PROBLEM DESCRIPTION:
Every record should be copied exactly, and the images omitted.

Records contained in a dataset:
....

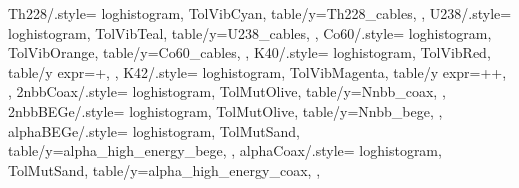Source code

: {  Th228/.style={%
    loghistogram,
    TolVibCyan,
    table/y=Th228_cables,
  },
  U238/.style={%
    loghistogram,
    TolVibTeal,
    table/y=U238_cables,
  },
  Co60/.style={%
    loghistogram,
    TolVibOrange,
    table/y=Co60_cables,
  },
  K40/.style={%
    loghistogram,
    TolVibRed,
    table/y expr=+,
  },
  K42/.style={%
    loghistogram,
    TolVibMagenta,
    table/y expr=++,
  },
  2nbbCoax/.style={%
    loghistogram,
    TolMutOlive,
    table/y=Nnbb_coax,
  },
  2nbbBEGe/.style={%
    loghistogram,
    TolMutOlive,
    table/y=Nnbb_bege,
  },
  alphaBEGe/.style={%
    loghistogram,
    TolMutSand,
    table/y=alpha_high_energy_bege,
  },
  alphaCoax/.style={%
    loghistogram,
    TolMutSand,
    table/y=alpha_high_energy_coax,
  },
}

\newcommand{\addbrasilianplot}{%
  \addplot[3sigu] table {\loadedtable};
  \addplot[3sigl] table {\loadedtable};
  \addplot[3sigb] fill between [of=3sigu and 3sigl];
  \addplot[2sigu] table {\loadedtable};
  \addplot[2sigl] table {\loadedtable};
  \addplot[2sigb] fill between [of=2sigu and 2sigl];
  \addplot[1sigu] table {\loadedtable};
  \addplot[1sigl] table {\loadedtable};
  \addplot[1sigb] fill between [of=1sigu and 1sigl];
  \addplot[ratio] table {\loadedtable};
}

....

OUTPUT BELOW:
Source code

: {  Th228/.style={%
    loghistogram,
    TolVibCyan,
    table/y=Th228_cables,
  },
  U238/.style={%
    loghistogram,
    TolVibTeal,
    table/y=U238_cables,
  },
  Co60/.style={%
    loghistogram,
    TolVibOrange,
    table/y=Co60_cables,
  },
  K40/.style={%
    loghistogram,
    TolVibRed,
    table/y expr=+,
  },
  K42/.style={%
    loghistogram,
    TolVibMagenta,
    table/y expr=++,
  },
  2nbbCoax/.style={%
    loghistogram,
    TolMutOlive,
    table/y=Nnbb_coax,
  },
  2nbbBEGe/.style={%
    loghistogram,
    TolMutOlive,
    table/y=Nnbb_bege,
  },
  alphaBEGe/.style={%
    loghistogram,
    TolMutSand,
    table/y=alpha_high_energy_bege,
  },
  alphaCoax/.style={%
    loghistogram,
    TolMutSand,
    table/y=alpha_high_energy_coax,
  },
}

\newcommand{\addbrasilianplot}{%
  \addplot[3sigu] table {\loadedtable};
  \addplot[3sigl] table {\loadedtable};
  \addplot[3sigb] fill between [of=3sigu and 3sigl];
  \addplot[2sigu] table {\loadedtable};
  \addplot[2sigl] table {\loadedtable};
  \addplot[2sigb] fill between [of=2sigu and 2sigl];
  \addplot[1sigu] table {\loadedtable};
  \addplot[1sigl] table {\loadedtable};
  \addplot[1sigb] fill between [of=1sigu and 1sigl];
  \addplot[ratio] table {\loadedtable};
}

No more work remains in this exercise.